One way to get to this is to ask: “What offends me?”

2. Examine/evaluate your personal desires.
Here is the NECESSARY next step: is what you want something good, wise, pleasing to God…or is it selfish, wrong, potentially sinful? How do your desires/expectation stand-up to God’s standard? Are your desires in accordance with biblical teaching? Godly wisdom? Are your desires consistent with one another, or are some mutually exclusive?
 
One way to get to this is to ask: “Should this bother me?”
 

3. Make as many of the needed changes as possible.
This is where sanctification (growing closer to God and becoming more like Jesus) enters into the picture. God loves us for how we are, but he still wants to correct our errors . . . our selfish desires.
 
One way to get to this is to ask: “Am I willing to change in this area?”
 

4. Understand/identify the other person’s desires.
This requires careful observation, a great imagination, and a pure heart.
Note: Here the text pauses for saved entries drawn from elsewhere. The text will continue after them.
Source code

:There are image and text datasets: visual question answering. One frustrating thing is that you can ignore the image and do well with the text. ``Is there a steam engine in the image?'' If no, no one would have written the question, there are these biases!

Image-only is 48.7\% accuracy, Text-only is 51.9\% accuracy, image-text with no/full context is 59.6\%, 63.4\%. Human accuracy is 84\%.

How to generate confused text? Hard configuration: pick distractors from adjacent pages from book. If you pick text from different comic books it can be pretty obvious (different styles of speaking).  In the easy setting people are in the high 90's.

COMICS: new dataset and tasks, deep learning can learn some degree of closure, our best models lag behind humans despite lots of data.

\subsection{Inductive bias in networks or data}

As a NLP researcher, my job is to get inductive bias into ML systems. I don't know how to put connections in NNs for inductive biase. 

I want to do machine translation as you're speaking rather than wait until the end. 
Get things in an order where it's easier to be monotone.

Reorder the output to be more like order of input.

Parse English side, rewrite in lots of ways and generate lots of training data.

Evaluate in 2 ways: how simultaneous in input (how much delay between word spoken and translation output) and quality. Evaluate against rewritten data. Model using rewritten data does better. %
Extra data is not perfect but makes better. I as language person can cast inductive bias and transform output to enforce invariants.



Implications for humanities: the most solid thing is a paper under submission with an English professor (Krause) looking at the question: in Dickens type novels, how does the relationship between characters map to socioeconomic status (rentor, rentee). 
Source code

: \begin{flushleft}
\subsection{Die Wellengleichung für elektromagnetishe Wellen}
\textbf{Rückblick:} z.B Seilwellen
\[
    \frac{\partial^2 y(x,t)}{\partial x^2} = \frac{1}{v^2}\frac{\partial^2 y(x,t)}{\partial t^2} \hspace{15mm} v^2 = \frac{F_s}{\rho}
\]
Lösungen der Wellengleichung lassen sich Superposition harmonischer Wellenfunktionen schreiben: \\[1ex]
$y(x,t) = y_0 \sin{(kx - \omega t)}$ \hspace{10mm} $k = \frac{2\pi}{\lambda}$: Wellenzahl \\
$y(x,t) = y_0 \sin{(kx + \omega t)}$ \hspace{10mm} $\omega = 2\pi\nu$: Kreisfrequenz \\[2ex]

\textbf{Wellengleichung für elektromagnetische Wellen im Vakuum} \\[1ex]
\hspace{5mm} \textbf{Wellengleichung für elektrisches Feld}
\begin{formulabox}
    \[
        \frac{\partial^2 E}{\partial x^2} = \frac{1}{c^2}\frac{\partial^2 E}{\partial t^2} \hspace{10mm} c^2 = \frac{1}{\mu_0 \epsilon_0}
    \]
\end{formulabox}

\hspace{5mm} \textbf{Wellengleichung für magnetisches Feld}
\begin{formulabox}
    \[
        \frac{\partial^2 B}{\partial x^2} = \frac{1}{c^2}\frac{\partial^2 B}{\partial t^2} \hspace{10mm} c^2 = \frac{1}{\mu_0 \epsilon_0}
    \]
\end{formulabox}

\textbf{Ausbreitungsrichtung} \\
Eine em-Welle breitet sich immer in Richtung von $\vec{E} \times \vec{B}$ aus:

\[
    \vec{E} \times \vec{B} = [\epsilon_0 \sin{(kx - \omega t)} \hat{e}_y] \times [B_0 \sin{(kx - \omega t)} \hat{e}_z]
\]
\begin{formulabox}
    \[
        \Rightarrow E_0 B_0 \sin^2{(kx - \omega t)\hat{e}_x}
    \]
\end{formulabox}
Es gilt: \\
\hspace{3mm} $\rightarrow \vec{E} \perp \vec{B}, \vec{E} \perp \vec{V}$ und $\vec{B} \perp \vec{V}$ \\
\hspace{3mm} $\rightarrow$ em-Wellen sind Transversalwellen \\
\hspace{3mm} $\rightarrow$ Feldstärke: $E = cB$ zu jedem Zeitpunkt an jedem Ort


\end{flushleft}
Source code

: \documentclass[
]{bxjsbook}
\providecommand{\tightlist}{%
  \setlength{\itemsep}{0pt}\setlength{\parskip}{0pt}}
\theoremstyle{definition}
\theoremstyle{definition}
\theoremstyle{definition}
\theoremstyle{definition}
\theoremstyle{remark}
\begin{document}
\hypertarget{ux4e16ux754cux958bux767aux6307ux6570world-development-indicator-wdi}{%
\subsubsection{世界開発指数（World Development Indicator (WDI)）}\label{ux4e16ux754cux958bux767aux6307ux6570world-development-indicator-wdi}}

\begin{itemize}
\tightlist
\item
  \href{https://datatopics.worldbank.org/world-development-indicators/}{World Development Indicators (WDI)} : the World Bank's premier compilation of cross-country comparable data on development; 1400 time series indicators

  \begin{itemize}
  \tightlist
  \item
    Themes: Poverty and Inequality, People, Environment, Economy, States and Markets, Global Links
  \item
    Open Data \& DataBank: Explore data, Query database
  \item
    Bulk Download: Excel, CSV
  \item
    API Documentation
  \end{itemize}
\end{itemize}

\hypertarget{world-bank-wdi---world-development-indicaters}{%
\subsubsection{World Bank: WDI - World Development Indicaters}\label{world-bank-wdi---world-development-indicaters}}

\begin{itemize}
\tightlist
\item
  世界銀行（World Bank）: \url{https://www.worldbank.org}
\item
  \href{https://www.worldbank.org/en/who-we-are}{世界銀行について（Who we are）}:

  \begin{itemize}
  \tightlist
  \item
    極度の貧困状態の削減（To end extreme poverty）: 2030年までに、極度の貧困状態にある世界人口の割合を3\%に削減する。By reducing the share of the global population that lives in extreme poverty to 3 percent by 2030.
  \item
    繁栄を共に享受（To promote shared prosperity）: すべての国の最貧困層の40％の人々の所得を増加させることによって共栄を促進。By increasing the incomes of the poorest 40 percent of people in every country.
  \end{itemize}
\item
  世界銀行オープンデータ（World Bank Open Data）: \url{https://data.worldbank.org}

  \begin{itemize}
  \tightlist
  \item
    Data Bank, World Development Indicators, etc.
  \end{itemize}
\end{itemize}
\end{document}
Diligence in relationships considers the other person’s perspective. Ask personal questions, listen to the answers
 
One way to get to this is to ask:  “What do they want? What offends them?”
 

5. Respect the other person’s desires.
Respecting another’s wishes can be done actively or passively, both are important. Active living says, how can I meet the other’s needs? Passive living says, how can I keep from offending them?
 
One way to get to this is to commit to serving others like Christ.

6. Examine/evaluate your decisions, actions, thoughts, words, etc.
Refuse to live life on autopilot, consider DEEPLY the outcome of your actions.
 
One way to get to this is to ask:  “Have I offended the other person? What should I have done differently? What am I learning from this?”
 

7. Communicate your personal desires
When appropriate, let others know what you want. Appropriate can be defined with lots of different variables…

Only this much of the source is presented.